また、脚本家・小説家のマネージメントについては未だ黎明期にあり、検討が十分であるとは言えません。当協会が相談を受け、特に問題であると感じた部分は、タレント等の「専属契約」の雛形をそのまま流用しているような記述が巷に横行していることです。タレント等と違い、脚本家の場合、事務所が執筆生活のすべてをサポートしてくれることを期待することは難しく(ノウハウ等の蓄積が不足している場合も少なくないと思われます)、脚本家本人の人的関係が仕事に結びつくことも多いため、必然的に自分で仕事を調達する部分、処理・対応する部分が残ってしまうのですが、そのあたりの違いが脚本家の所属契約にはあまり反映されていないように思われます(執筆業務の事務所調達率が低く、サポート内容・体制とも充分に整備されていないのに、脚本家への拘束だけ専属並みに強くなっている契約が多々見られます)。
更に、タレント等と比較しますと脚本の1本当たりの契約高はそれ程大きくないことが多く、一人の脚本家が幾つもの仕事を掛け持ちする訳にもいかないので効率もよくない宿命にあります。…そんなお仕事ですから、マネージメント事業者がそれ程人とお金をかけられない事情も理解できなくはありません。

以上のような実態を踏まえ、当協会では、脚本家とマネージメント事業者の双方が契約関係に対して理解を深め、こうした実務上の混乱を防止する目的や、取引実態に即した契約内容とする必要性に鑑み、「マネージメント契約書」(参考例)を作成致しました。参考材料としてご活用頂けると幸甚です。

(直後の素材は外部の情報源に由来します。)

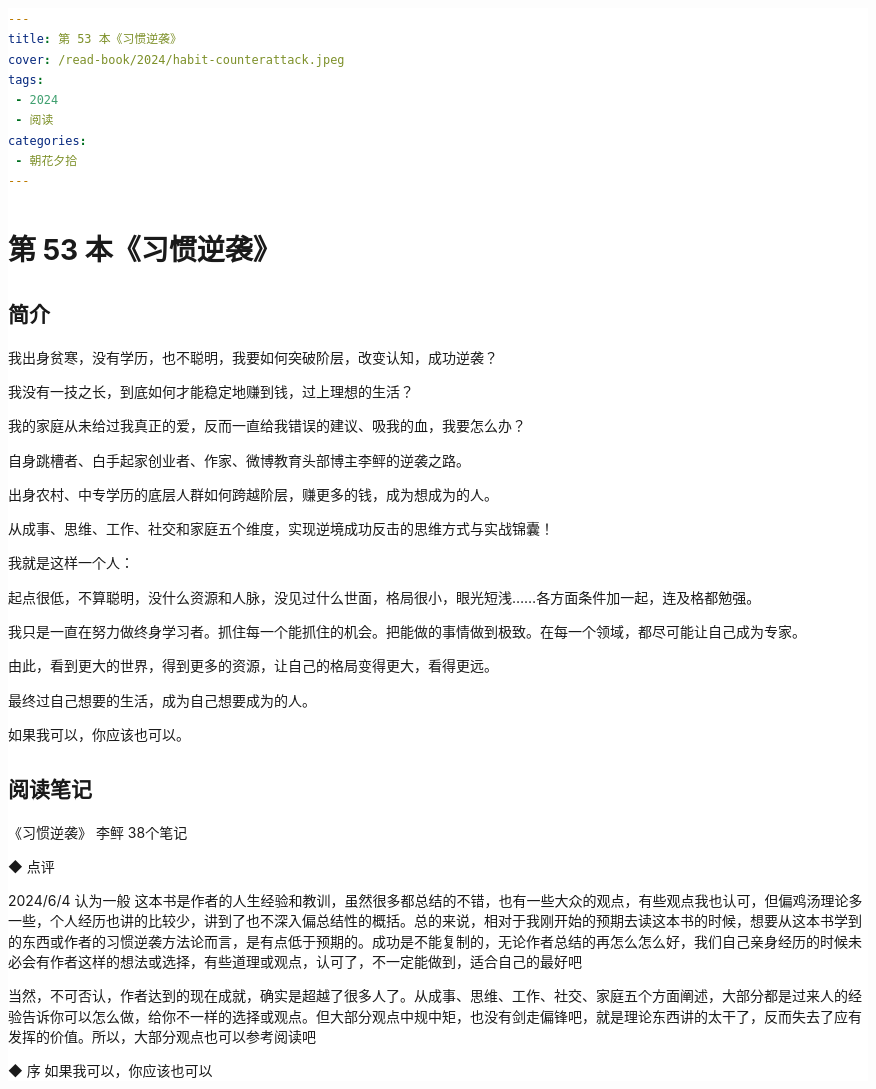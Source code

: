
 ```yaml
---
title: 第 53 本《习惯逆袭》
cover: /read-book/2024/habit-counterattack.jpeg
tags:
 - 2024
 - 阅读
categories:
 - 朝花夕拾
---
```

# 第 53 本《习惯逆袭》

## 简介
我出身贫寒，没有学历，也不聪明，我要如何突破阶层，改变认知，成功逆袭？

我没有一技之长，到底如何才能稳定地赚到钱，过上理想的生活？

我的家庭从未给过我真正的爱，反而一直给我错误的建议、吸我的血，我要怎么办？

自身跳槽者、白手起家创业者、作家、微博教育头部博主李鲆的逆袭之路。

出身农村、中专学历的底层人群如何跨越阶层，赚更多的钱，成为想成为的人。

从成事、思维、工作、社交和家庭五个维度，实现逆境成功反击的思维方式与实战锦囊！

我就是这样一个人：

起点很低，不算聪明，没什么资源和人脉，没见过什么世面，格局很小，眼光短浅……各方面条件加一起，连及格都勉强。

我只是一直在努力做终身学习者。抓住每一个能抓住的机会。把能做的事情做到极致。在每一个领域，都尽可能让自己成为专家。

由此，看到更大的世界，得到更多的资源，让自己的格局变得更大，看得更远。

最终过自己想要的生活，成为自己想要成为的人。

如果我可以，你应该也可以。

## 阅读笔记
《习惯逆袭》
李鲆
38个笔记

◆  点评

2024/6/4 认为一般
这本书是作者的人生经验和教训，虽然很多都总结的不错，也有一些大众的观点，有些观点我也认可，但偏鸡汤理论多一些，个人经历也讲的比较少，讲到了也不深入偏总结性的概括。总的来说，相对于我刚开始的预期去读这本书的时候，想要从这本书学到的东西或作者的习惯逆袭方法论而言，是有点低于预期的。成功是不能复制的，无论作者总结的再怎么怎么好，我们自己亲身经历的时候未必会有作者这样的想法或选择，有些道理或观点，认可了，不一定能做到，适合自己的最好吧

当然，不可否认，作者达到的现在成就，确实是超越了很多人了。从成事、思维、工作、社交、家庭五个方面阐述，大部分都是过来人的经验告诉你可以怎么做，给你不一样的选择或观点。但大部分观点中规中矩，也没有剑走偏锋吧，就是理论东西讲的太干了，反而失去了应有发挥的价值。所以，大部分观点也可以参考阅读吧

◆  序 如果我可以，你应该也可以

最後に… 当協会は、脚本家の執筆機会増大のため、日頃よりご尽力されているマネージメント事業者の皆様とは今後とも良好なる協力関係を築いて参りたいと考えております。マネージメント事業者の皆様におかれましても、ご不明な点がございましたら、ご遠慮なくお知らせいただきまして、当協会の実施する著作権等管理事業に今後ともご理解・ご協力をお願い申し上げます。